DUECA/DUSIME
Logging with DDFF

Introduction

DDFF or Delft Data File Format, is a datafile layout introduced for DUECA/DUSIME record and replay facilities, and it is also available and useful for generic logging. The low-level file format is itself based on the msgpack binary packing and unpacking format. To facilitate recording and replay of (generally the input of) a simulation, the DDFF loggers provide real-time logging and reading of data. This logging backbone can be used in a number of different ways:

  • Easy logging of data that is already sent over channels. The "ddff-logger" module can be configured to read one or more data channels, or also autodetect entries appearing in data channels, and write these to a ddff file.
  • Custom logging or re-reading of data. Although initially not recommended, it is also possible to access the ddff logging components yourself. Since in most cases the ddff-logger can provide all logging needs, manual creation of logs and sending data is not needed. If you still want to use this option, take a look at the test code in the test/ddff folder.
  • Record and replay facilities for simulations. If you want to replay simulation runs, the coolest way to go about this is by recording all variable (user) input, and replaying that to drive the exact same simulation again. Such deterministic simulations are the holy grail of simulation professionalism. If you can manage an exact replay from a replay of only the input, you can show that:
    • You eliminated all race conditions and other sources of non-determinism.
    • You can capture and restore a complete representation of your simulation's state.

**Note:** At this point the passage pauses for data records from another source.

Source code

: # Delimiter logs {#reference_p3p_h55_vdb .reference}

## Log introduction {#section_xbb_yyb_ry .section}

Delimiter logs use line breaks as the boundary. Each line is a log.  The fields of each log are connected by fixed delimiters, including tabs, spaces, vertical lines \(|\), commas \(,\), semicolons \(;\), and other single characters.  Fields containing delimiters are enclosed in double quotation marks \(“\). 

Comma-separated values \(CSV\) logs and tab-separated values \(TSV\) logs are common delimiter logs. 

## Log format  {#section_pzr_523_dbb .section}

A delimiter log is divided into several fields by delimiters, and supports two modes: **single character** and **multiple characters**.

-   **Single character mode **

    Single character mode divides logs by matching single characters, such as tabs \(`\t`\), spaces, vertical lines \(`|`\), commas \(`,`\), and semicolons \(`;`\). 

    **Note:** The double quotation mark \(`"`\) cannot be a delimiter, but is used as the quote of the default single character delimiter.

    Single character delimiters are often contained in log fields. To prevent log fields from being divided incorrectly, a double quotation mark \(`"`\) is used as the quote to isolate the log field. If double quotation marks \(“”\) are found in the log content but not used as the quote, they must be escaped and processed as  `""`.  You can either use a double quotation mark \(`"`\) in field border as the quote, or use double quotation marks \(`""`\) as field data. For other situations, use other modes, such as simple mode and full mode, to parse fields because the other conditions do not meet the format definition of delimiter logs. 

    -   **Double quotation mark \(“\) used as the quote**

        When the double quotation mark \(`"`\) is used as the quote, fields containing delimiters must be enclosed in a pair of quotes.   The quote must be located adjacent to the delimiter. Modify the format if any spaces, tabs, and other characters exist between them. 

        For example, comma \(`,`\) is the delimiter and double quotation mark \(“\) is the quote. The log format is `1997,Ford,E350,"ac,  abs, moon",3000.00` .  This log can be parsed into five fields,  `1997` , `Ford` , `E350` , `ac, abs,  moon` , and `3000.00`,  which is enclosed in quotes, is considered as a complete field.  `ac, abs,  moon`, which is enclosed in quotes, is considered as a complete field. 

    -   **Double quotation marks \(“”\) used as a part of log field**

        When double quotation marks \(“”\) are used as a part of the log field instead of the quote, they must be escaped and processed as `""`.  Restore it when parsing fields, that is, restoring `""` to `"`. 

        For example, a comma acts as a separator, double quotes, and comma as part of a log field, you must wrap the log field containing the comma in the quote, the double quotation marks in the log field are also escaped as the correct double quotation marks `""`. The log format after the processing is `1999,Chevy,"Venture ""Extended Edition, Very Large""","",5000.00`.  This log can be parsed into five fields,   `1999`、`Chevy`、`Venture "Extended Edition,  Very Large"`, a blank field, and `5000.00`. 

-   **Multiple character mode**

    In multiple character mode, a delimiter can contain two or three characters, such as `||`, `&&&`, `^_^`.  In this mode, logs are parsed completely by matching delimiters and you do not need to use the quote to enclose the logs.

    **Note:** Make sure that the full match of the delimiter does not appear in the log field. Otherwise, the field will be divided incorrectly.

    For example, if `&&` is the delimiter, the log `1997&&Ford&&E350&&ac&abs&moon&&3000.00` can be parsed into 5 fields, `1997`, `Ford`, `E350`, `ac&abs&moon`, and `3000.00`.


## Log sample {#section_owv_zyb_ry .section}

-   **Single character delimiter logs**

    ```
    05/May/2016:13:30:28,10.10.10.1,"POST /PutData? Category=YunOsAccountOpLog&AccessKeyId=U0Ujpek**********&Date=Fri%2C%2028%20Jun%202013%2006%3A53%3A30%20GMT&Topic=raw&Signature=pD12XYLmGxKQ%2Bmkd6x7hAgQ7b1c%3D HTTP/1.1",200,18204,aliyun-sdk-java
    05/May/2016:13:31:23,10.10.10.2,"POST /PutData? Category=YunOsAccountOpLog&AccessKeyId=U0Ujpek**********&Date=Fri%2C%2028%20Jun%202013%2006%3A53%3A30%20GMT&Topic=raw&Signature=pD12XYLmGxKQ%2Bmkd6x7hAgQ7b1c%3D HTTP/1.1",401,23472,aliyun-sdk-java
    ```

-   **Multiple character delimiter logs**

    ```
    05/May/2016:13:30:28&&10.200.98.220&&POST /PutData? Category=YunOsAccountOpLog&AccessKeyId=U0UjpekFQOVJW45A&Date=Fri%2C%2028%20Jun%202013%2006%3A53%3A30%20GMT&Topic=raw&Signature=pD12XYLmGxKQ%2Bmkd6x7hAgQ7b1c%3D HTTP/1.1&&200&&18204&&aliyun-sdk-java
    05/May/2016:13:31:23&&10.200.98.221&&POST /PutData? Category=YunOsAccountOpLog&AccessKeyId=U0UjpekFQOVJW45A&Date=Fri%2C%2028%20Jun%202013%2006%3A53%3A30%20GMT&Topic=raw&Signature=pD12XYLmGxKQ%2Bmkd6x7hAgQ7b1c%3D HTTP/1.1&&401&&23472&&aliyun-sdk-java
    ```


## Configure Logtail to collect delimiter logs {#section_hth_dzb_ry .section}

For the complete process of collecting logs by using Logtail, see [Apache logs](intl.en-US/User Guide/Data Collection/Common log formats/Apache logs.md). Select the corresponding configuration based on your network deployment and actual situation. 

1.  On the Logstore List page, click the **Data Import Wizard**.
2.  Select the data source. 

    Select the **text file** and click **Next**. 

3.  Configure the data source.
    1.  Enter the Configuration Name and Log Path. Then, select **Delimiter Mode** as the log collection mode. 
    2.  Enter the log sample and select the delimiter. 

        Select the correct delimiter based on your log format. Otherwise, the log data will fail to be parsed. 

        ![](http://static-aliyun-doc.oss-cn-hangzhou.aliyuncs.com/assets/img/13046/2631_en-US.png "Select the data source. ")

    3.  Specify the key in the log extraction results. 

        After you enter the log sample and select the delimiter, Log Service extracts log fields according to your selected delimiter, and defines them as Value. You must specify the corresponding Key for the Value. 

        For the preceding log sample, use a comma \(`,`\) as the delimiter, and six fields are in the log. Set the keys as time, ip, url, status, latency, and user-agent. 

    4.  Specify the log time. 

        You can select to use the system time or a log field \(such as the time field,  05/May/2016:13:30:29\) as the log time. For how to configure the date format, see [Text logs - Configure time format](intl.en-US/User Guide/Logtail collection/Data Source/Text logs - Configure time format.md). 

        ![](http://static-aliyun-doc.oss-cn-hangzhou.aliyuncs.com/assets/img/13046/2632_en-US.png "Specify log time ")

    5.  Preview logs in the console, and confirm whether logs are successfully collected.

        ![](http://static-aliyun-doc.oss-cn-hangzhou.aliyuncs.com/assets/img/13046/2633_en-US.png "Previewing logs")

DUECA also provides facilities for logging in the HDF5 format. Unfortunately, logging real-time data in that format can require quite some processing power, and if you try to log from somewhere between 10 and 20 channels, the hdf5 logger may clog up your simulation. If that happens (or anyway), you can easily switch over to DDFF, since the modules have compatible arguments for their configuration. A Python-based program can be used to convert your DDFF file into a HDF5 format that is very close to the type of file DUECA would directly produce, so this step will have minimal impact on your data processing. The ddff reading is also directly usable from your own Python scripts.

Streams and segments

In its most basic form, a DDFF file provides several 'streams' of msgpack encoded data in a single file. However, normally DUECA logs to files with an inventory and segments.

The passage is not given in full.